When is it time to stop feeling sad?

Oh, Red Sox Nation…I’m feeling a strong end-of-season malaise. I’m just not able to get into the playoff spirit yet, after the season we’ve had. (And the series sweeps haven’t exactly made the playoffs unmissable yet, but I’m sure that will change.)

We don’t need reminding, do we, that the Red Sox went 3-7 in their last 10 games. They finished in last place (again!) and in the end, didn’t even fight the Yankees very hard for that ignominious distinction. The Sox defense and inexcusable errors had me up in arms all season long, and I noted with raised eyebrows that the Athletic [subscription required] called their defense “atrocious.” Which is something that my mom used to say to us kids – but only when she was absolutely, truly, fed-up beyond belief. Yes, it’s gotten that bad.
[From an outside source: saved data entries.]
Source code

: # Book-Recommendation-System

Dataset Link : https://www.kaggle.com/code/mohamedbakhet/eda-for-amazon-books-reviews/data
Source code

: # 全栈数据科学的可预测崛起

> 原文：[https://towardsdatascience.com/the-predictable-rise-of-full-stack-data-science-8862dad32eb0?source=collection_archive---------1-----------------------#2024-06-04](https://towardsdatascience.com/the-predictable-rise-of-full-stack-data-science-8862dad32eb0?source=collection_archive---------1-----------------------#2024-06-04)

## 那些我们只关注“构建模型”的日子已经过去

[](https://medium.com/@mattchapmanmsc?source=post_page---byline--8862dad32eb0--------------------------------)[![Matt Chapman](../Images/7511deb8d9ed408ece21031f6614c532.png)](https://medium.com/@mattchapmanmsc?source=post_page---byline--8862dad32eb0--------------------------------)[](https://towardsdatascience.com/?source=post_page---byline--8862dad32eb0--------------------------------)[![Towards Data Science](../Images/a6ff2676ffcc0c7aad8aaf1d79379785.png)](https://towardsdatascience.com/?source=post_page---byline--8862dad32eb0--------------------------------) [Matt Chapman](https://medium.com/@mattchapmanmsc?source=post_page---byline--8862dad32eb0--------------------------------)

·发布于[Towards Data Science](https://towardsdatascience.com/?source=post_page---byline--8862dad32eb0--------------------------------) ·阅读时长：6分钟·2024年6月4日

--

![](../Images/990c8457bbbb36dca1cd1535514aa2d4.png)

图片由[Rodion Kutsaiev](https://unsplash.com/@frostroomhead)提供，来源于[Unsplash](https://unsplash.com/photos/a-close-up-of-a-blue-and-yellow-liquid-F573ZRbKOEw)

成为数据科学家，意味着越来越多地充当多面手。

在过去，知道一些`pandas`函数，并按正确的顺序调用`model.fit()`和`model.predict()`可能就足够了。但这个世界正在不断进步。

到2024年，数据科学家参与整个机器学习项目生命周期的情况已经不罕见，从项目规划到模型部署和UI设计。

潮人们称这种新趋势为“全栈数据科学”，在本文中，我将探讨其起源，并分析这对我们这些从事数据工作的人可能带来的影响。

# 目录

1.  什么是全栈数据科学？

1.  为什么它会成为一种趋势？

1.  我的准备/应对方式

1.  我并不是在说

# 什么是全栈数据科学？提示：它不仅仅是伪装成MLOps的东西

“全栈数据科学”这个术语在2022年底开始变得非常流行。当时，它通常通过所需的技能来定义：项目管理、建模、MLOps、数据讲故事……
I’m not going to list all the things here about our rotten season. That would make me more sad. And there were good things about the 2023 season; of course there were! The emergence of Triston Casas as a force to be reckoned with (and my favorite player), the call-up of Ceddanne Rafaela and the gleeful speculation about what he might accomplish in the big leagues. Jarren Duran’s success came as a sweet surprise to me. Winning fairly consistently against the Yankees always feels good. We were 9-4 against them on the season, including a joyous victory on the morning we fired Chaim Bloom (another victory for the season).

But the good was overshadowed by the bad and the ugly this season. We could see it coming for a long time, even if the Sox did occasionally tease us that they might make a run.

My other favorite teams met with sad and frustrating ends to their playoff hopes too: the Giants, Cubs, and Mariners all legitimately seemed like they were in it…until they weren’t. Here in Seattle, folks are still somewhat bereft by the Mariners’ last-minute wild-card elimination. Jerry Dipoto’s recent comments about doing the Mariners fanbase a favor by aiming to win only 54% of the time reanimated the hurt all over again. Come on.

I felt such a sense of loss and despair that I’d actually begun composing an “obituary” for the 2023 Red Sox season… but then a real death on the very last day of the season made that a terrible idea because a true loss had occurred. A real wound opened up. Obviously this idea crumbled under the circumstances of Tim Wakefield’s sad, untimely, and shocking death. Many folks have written beautifully about what he meant to them, what he stood for, what he did on the field and in the Boston community. I can’t say it any better.

I am still deeply, genuinely sad about all of it. I suppose that, given time, I’ll find a way to get excited about the Orioles, or latch onto another team’s unbelievable postseason run or energy. Baseball will be fun again.

But it needs to be said that the 2023 Red Sox season leaves many loving fans and mourners behind.